Par ailleurs, les organismes de formation en alternance IFAPME (en Wallonie) et EFP (à Bruxelles) organisent une formation qualifiante “entrepreneur en e-commerce” (248 h), en cours du jour ou en cours du soir, de même que des formations plus courtes en soirée.

Enfin, des formations privées “Bonnes pratiques pour se lancer dans l’e-commerce” sont organisées chaque semestre à Liège.

Les subsides à la consultance et à la réalisation d’un e-shop

La Région Bruxelloise accorde aux indépendants et PME des primes à la consultance allant jusqu’à 50%. L’organisme public “Impulse” diffuse une liste d’experts. Il n’est toutefois pas obligatoire de faire appel à ceux-ci.
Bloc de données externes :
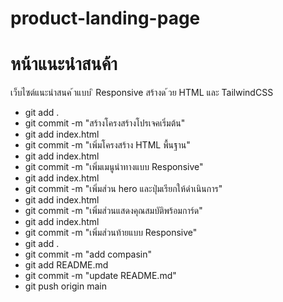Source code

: # product-landing-page
# หน้าแนะนําสนค้า
เว็บไซต์แนะนําสนค ้าแบบ ิ Responsive สร้างด ้วย HTML และ TailwindCSS
- git add .
- git commit -m "สร้างโครงสร้างโปรเจคเริ่มต้น"
- git add index.html
- git commit -m "เพิ่มโครงสร้าง HTML พื้นฐาน"
- git add index.html
- git commit -m "เพิ่มเมนูนําทางแบบ Responsive"
- git add index.html
- git commit -m "เพิ่มส่วน hero และปุ่มเรียกให้ดำเนินการ"
- git add index.html
- git commit -m "เพิ่มส่วนแสดงคุณสมบัติพร้อมการ์ด"
- git add index.html
- git commit -m "เพิ่มส่วนท้ายแบบ Responsive"
- git add .
- git commit -m "add compasin"
- git add README.md
- git commit -m "update README.md"
- git push origin main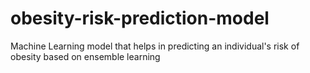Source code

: # obesity-risk-prediction-model
Machine Learning model that helps in predicting an individual's risk of obesity based on ensemble learning
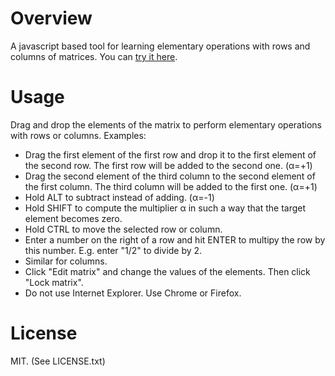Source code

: # Overview
A javascript based tool for learning elementary operations with rows and columns of matrices. You can [try it here][1].

# Usage
Drag and drop the elements of the matrix to perform elementary operations with rows or columns. Examples:

* Drag the first element of the first row and drop it to the first element of the second row. The first row will be added to the second one. (&alpha;=+1)
* Drag the second element of the third column to the second element of the first column. The third column will be added to the first one. (&alpha;=+1)
* Hold ALT to subtract instead of adding. (&alpha;=-1)
* Hold SHIFT to compute the multiplier &alpha; in such a way that the target element becomes zero.
* Hold CTRL to move the selected row or column.
* Enter a number on the right of a row and hit ENTER to multipy the row by this number. E.g. enter "1/2" to divide by 2.
* Similar for columns.
* Click "Edit matrix" and change the values of the elements. Then click "Lock matrix".
* Do not use Internet Explorer. Use Chrome or Firefox.

# License
MIT. 
(See LICENSE.txt)

[1]:http://nkgsv.github.io/Matrix/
Un dossier d’aide doit être introduit préalablement.

En Région Wallonne, un dispositif d’accompagnement plus important est proposé aux indépendants et PME par les pouvoirs publics :

1. Une aide à la consultance (jusqu’à 80% et jusqu’à 60 000 €) pour la mise en place de son projet d’e-business (étude de marché, détermination de la stratégie en ligne, rédaction du cahier des charges, choix du prestataire, conseils lors du lancement,…), mais aussi pour être conseillé dans l’optimisation de son e-shop (amélioration de la rentabilité, changement de plateforme, développement à l’international,…). Le recours à un consultant agréé RENTIC est requis. En cas de lancement d’une nouvelle activité, une bourse de pré-activité (12 500 €) peut être préalablement sollicitée.

2. Une aide à la réalisation de la plateforme d’e-commerce : 50% des frais et jusqu’à 15 000 € de subventions à condition que le site d’e-commerce permette la transaction en ligne et propose au moins 2 langues différentes.

3. Une aide à la consultance en e-marketing pour s’étendre à l’étranger (50% de subventions pour des missions d’expertise jusqu’à 5 jours par un consultant agréé).

Dans tous les cas, un dossier d’aide doit être préalablement déposé auprès des pouvoirs publics.

Informations en ligne sur l’e-commerce

A noter en Wallonie, l’existence d’un portail public d’information assez dense sur l’actualité du numérique, édité par l’Agence wallonne du Numérique, une revue en ligne spécialisée “Regional-IT”, ainsi que quelques blogs : RETIS, DEFIMEDIA, “Marketing on the beach”,…

Les incubateurs, couveuses d’entreprises, business angels

Outre les associations et regroupements informels d’e-commerçants déjà cités, plusieurs structures de lancement entrepreneurial existent : voici une liste des incubateurs bruxellois. à Bruxelles. En Wallonie, aucune liste publique ne paraît actuellement exister en ligne. Citons le CEI Louvain, Leansquare, Cap Innove, Nest’up, WSL, La Factury, Microsoft Innovation Center,…

Outre ces incubateurs, proposant des conseils mais aussi généralement un espace de bureau mis à disposition, il existe également des structures d’accompagnement à l’autocréation d’emploi (SAACE). Ces organismes sont agréés pour aider le demandeur d’emploi à concrétiser un projet entrepreneurial et pour assurer un rôle de couveuse pendant une partie de la première année d’activité. Plusieurs intercommunales de développement économique aident également les porteurs de projets (ex: INFO-PME IDEA à Mons-Borinage). Citons enfin les structures publiques d’investissement dans les PME.

Cet article a tenté de rassembler un maximum de liens utiles (en 2016) pour le futur entrepreneur en e-commerce. N’hésitez pas à signaler d’autres ressources utiles.